Record excerpts:
--- --- ---

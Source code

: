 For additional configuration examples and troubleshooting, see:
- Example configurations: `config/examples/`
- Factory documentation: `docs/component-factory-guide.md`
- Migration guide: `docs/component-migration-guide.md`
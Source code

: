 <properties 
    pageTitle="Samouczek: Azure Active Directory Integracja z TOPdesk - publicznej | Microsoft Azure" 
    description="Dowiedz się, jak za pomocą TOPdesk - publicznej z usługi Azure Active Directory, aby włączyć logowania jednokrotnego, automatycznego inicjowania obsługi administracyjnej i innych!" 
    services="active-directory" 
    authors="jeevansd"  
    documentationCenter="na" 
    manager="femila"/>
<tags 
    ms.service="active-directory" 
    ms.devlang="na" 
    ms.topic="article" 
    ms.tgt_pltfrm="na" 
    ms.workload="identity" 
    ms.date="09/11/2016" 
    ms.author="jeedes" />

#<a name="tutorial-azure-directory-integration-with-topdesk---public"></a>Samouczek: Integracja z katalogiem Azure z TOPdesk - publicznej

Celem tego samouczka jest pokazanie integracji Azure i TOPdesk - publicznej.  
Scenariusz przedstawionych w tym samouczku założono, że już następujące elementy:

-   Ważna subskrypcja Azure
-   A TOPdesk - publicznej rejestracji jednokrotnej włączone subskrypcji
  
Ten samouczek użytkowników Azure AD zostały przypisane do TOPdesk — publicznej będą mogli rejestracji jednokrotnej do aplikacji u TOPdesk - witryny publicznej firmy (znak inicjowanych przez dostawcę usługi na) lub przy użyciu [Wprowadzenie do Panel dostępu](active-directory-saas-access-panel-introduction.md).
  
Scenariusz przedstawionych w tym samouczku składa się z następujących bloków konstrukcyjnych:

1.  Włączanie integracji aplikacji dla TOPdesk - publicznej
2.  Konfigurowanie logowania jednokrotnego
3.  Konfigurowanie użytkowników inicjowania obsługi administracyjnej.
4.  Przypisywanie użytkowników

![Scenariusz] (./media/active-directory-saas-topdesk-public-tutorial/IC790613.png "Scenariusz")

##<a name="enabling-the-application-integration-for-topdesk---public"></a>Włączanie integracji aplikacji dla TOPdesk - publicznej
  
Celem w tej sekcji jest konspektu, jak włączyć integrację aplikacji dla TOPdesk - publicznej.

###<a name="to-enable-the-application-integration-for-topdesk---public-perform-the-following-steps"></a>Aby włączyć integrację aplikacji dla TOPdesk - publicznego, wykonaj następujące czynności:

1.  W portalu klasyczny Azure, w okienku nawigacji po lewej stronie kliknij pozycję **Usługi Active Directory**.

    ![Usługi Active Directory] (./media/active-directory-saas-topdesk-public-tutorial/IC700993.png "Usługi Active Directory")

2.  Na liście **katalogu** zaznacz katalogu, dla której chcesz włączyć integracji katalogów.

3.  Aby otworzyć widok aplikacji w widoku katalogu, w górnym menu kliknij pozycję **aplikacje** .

--- --- ---

Directions for this task:
If a line in the material holds the string "Konfigurowanie", count it, then state the number of such lines and nothing else.

Solution below:
2